Actually Russian mixes calques and transliterations of scientific terms pretty easily. For example, тяготение and гравитация (gravity) are used more or less equally. Relativity (as in theory of relativity) can be относительность or релятивизм depending on the context, but sometimes interchangeably. And you can find such doublings here and there outside science like Возрождение/Ренессанс (Renaissance) . Maybe there is a distinction between old adoptions as calques and new adoptions as transliterations, but you need someone with better knowledge than me to tell you that.
As for the translation of “evolution” as “taṭawwur”, it has helped perpetuate the same serious misunderstanding that bedevils popular ideas about evolution in the West: the idea that evolution implies some kind of progress or advancement.
Same problem in Japan — the word here is “shinka” 進化, newly invented from Sino-Japanese morphemes meaning “advance” + “change”. I bet that languages who have a (non-transliterated) word for “evolution” that doesn’t imply some kind of progress or advancement are in the minority.
Dmitry: As I said, it did have such terms: respectively, nawʕ and jins (the latter being a Greek loanword, of course).
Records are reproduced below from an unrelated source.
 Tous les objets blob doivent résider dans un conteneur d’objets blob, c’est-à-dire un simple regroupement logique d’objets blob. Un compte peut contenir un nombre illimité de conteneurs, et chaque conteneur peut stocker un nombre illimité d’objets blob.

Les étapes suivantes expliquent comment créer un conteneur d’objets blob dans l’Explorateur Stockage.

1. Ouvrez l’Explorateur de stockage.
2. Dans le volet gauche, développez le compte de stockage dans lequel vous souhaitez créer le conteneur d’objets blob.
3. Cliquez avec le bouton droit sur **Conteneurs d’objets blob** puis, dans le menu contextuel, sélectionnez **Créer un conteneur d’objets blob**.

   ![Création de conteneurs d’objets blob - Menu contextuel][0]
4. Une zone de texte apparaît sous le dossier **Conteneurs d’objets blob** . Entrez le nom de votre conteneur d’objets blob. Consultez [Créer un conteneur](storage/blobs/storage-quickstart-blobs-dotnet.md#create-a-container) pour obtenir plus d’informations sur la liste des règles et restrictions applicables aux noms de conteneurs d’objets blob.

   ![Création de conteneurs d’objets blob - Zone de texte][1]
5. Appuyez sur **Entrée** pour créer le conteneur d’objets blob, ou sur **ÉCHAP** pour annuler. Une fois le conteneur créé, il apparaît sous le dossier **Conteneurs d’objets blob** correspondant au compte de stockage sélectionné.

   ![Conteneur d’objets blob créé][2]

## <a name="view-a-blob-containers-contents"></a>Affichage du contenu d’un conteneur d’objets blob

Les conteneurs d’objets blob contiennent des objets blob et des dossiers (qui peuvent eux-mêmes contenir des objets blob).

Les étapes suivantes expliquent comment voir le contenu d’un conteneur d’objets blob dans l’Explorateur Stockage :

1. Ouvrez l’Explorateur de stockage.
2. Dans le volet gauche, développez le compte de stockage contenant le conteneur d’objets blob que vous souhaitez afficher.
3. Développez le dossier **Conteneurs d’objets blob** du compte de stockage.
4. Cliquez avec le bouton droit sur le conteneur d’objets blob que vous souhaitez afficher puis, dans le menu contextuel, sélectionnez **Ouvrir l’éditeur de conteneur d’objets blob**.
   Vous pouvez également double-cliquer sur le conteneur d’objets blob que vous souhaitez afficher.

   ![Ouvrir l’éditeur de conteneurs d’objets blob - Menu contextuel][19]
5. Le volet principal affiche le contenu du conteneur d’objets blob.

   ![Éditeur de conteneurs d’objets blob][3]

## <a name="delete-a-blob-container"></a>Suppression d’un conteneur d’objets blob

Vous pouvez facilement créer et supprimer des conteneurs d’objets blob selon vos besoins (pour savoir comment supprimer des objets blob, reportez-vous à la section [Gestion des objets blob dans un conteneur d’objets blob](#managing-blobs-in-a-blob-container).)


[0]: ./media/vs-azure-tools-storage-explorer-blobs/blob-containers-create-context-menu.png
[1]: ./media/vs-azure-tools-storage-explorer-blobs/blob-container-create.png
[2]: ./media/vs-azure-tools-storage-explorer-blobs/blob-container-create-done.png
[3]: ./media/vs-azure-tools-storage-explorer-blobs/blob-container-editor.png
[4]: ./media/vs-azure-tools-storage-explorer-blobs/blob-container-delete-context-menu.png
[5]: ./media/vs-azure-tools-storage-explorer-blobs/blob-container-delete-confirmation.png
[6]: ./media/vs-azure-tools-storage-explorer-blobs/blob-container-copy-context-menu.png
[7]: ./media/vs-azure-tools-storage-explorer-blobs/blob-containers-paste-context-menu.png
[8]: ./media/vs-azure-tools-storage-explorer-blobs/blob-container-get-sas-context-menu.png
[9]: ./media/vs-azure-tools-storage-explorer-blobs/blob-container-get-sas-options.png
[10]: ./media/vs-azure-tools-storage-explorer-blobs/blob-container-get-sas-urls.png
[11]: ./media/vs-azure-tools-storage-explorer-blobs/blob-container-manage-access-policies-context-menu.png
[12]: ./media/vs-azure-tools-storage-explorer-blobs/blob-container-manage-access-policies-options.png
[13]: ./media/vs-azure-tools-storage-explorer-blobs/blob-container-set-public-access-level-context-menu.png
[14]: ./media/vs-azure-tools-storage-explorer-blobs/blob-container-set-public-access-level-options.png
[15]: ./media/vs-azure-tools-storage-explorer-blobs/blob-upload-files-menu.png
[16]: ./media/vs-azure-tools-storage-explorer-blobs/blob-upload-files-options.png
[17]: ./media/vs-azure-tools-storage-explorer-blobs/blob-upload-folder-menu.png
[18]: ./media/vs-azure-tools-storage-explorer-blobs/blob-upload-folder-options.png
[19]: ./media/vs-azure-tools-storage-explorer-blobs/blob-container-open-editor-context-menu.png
Indeed, both terms remain in use within biology. However, both terms also had and have other non-technical senses, which I think is what Marwa Elshakry is alluding to.
“Incidentally, Darwinism was popularized quite early in Russia, in an 1864 article by the radical critic Pisarev…”
Six years later, A.K. Tolstoy, an anti-nihilist among other things, wrote An Epistle to M.N. Longinov on Darwinism ridiculing his friend, a censor, for attempting (allegedly) to ban a translation of Darwin.
Thanks Lameen, I think I’m finally getting it – so of course the science-educated Arabic speakers would have had no problem with the well-established words for species and genera, but for the general public, the words sounded unscientifically and perhaps arbitrarily picked (“this word could mean anything!”) and this ambiguity of meaning didn’t make the task of explaining evolution any easier? Perhaps Darwin himself came across as “unscientific” because of the lack of high-flying words associated with his work (like todays “string theories” in physics or “translation” in genetics).
Compare the perceived need to render common German words for ‘lift’ and ‘it’ by Latinisms like sublate and id.
Adding a comment to attract attention to the update: it’s not true that Russians were either ignorant or dismissive of Darwin.